Search code examples
web-scrapingasync-awaitpython-requeststwistedpython-3.7

async twisted, synchronous requests per domain (with delay)


let's say i have 10 domains, but every domain need to have delay between requests (to avoid dos situations and ip-banning).

I was thinking about async twisted that call a class, requests from requests module have delay(500) , but then another request to the same domain make it delay(250) and so on, and so on.

How to achive that static delay, and store somewhere something like queue for every domain (class) ?

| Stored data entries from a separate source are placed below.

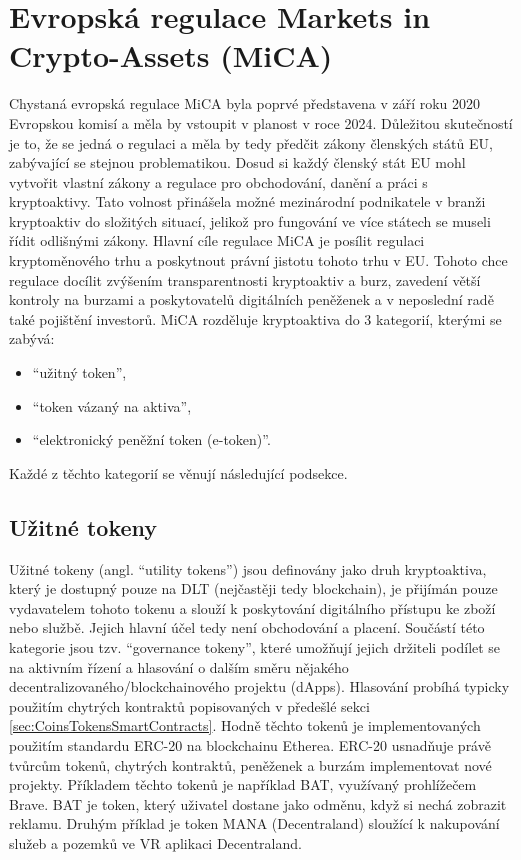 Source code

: \section*{Evropská regulace Markets in Crypto-Assets (MiCA)}
Chystaná evropská regulace MiCA \cite{mica} byla poprvé představena v září roku 2020 Evropskou komisí a měla by vstoupit v planost v roce 2024. Důležitou skutečností je to, že se jedná o regulaci
a měla by tedy předčit zákony členských států EU, zabývající se stejnou problematikou. Dosud si každý členský stát EU mohl vytvořit vlastní zákony a regulace pro obchodování, danění
a práci s kryptoaktivy. Tato volnost přinášela možné mezinárodní podnikatele v branži kryptoaktiv do složitých situací, jelikož pro fungování ve více státech se museli řídit odlišnými
zákony. Hlavní cíle regulace MiCA je posílit regulaci kryptoměnového trhu a poskytnout právní jistotu tohoto trhu v EU. Tohoto chce regulace docílit zvýšením transparentnosti kryptoaktiv a burz,
zavedení větší kontroly na burzami a poskytovatelů digitálních peněženek a v neposlední radě také pojištění investorů.
MiCA rozděluje kryptoaktiva do 3 kategorií, kterými se zabývá:
\begin{itemize}
    \item \enquote{užitný token},
    \item \enquote{token vázaný na aktiva},
    \item \enquote{elektronický peněžní token (e-token)}.
\end{itemize}
Každé z těchto kategorií se věnují následující podsekce.

\subsection{Užitné tokeny}
Užitné tokeny (angl. \enquote{utility tokens}) jsou definovány jako druh kryptoaktiva, který je dostupný pouze na DLT (nejčastěji tedy blockchain), je přijímán pouze vydavatelem tohoto
tokenu a slouží k poskytování digitálního přístupu ke zboží nebo službě. Jejich hlavní účel tedy není obchodování a placení. Součástí této kategorie jsou tzv. \enquote{governance tokeny},
které umožňují jejich držiteli podílet se na aktivním řízení a hlasování o dalším směru nějakého decentralizovaného/blockchainového projektu (dApps). Hlasování probíhá typicky
použitím chytrých kontraktů popisovaných v předešlé sekci \ref{sec:CoinsTokensSmartContracts}. Hodně těchto tokenů je implementovaných použitím standardu ERC-20 na blockchainu Etherea.
ERC-20 usnadňuje právě tvůrcům tokenů, chytrých kontraktů, peněženek a burzám implementovat nové projekty. Příkladem těchto tokenů je například BAT, využívaný prohlížečem Brave.
BAT je token, který uživatel dostane jako odměnu, když si nechá zobrazit reklamu. Druhým příklad je token MANA (Decentraland) sloužící k nakupování služeb a pozemků ve VR aplikaci
Decentraland.

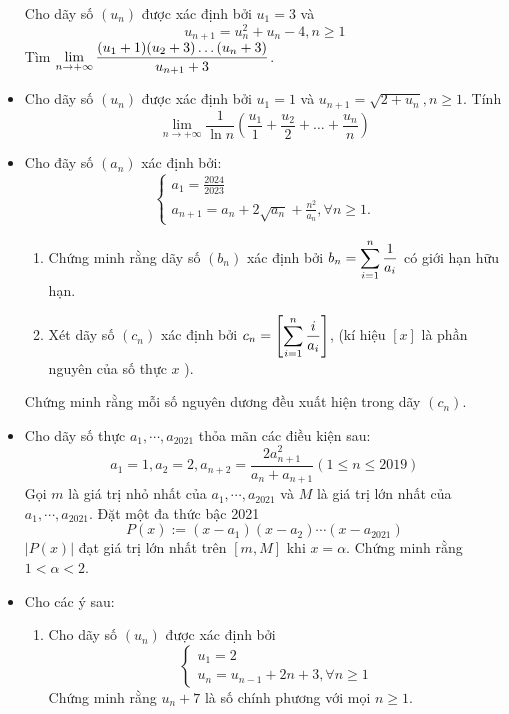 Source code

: \documentclass[11pt]{scrartcl}
\begin{document}
\begin{itemize}[label=, leftmargin=0em, itemsep=-0em]
\begin{btvn}
        Cho dãy số $(u_n)$ được xác định bởi $u_1 = 3$ và $$u_{n + 1} = u_n^2 + u_n - 4, n \geq 1$$ Tìm $\dlim\frac{(u_1 + 1)(u_2 + 3)\dots(u_n + 3)}{u_{n + 1} +3}$.
    \end{btvn}
    \item \begin{btvn}
        Cho dãy số $(u_n)$ được xác định bởi $u_1 = 1$ và $u_{n + 1} = \sqrt{2 + u_n}, n \geq 1$. Tính
        \[
            \lim_{n \to + \infty} \frac{1}{\ln n}\left(\frac{u_1}{1} + \frac{u_2}{2} + \dots + \frac{u_n}{n}\right)
        \]
    \end{btvn}
    \item \begin{btvn}
        Cho đãy số $\left(a_n\right)$ xác định bởi: \[\left\{\begin{array}{l}a_1=\frac{2024}{2023} \\ a_{n+1}=a_n+2 \sqrt{a_n}+\frac{n^2}{a_n}, \forall n \geq 1 .\end{array}\right.\]
        \begin{enumerate}[label=(\alph*)]
            \item Chứng minh rằng dãy số $\left(b_n\right)$ xác định bởi $b_n=\dsum_{i=1}^n \frac{1}{a_i}$ có giới hạn hữu hạn.
            \item Xét dãy số $\left(c_n\right)$ xác định bởi $c_n=\left[\dsum_{i=1}^n \frac{i}{a_i}\right]$, (kí hiệu $[x]$ là phần nguyên của số thực $x$ ).
        \end{enumerate}
        Chứng minh rằng mỗi số nguyên dương đều xuất hiện trong dãy $\left(c_n\right)$.
    \end{btvn}
    \item \begin{btvn}   
        Cho dãy số thực $a_1, \cdots ,a_{2021}$ thỏa mãn các điều kiện sau:
        $$a_1=1, a_2=2, a_{n+2}=\frac{2a_{n+1}^2}{a_n+a_{n+1}} (1\leq n \leq 2019)$$
        Gọi $m$ là giá trị nhỏ nhất của $a_1, \cdots ,a_{2021}$ và $M$ là giá trị lớn nhất của $a_1, \cdots ,a_{2021}$.
        Đặt một đa thức bậc 2021
        $$P(x):=(x-a_1)(x-a_2) \cdots (x-a_{2021})$$$|P(x)|$ đạt giá trị lớn nhất trên $[m, M]$ khi $x=\alpha$. Chứng minh rằng $1<\alpha <2$.
    \end{btvn}
    \item \begin{btvn} Cho các ý sau:
        \begin{enumerate}
            \item Cho dãy số $(u_n)$ được xác định bởi
            \[\left\{
                \begin{array}{l}
                    u_1 = 2 \\
                    u_n = u_{n - 1} + 2n + 3, \forall n \geq 1 
                \end{array}\right.\]
            Chứng minh rằng $u_n + 7$ là số chính phương với mọi $n \geq 1$.
            

\end{enumerate}
\end{btvn}
\end{itemize}
\end{document}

It's custom web scraper, twisted is TCP but this shouldn't make difference. I don't want the code, but knowledge.


Solution

  • while using asyncio for async,

    import asyncio
    
    async def nested(x):
        print(x)
        await asyncio.sleep(1)
    
    
    async def main():
        # Schedule nested() to run soon concurrently
        # with "main()".
        for x in range(100):
            await asyncio.sleep(1)
            task = asyncio.create_task(nested(x))
            # "task" can now be used to cancel "nested()", or
            # can simply be awaited to wait until it is complete:
            await task
    
    
    
    
    asyncio.run(main())
    

    with await in main, it will print every 2s,

    without await in nasted, it will print every 1s.

    without await task in main, it will print every 0s, even asyncio.sleep is declared.

    It is totally hard to maintain if we are new in async.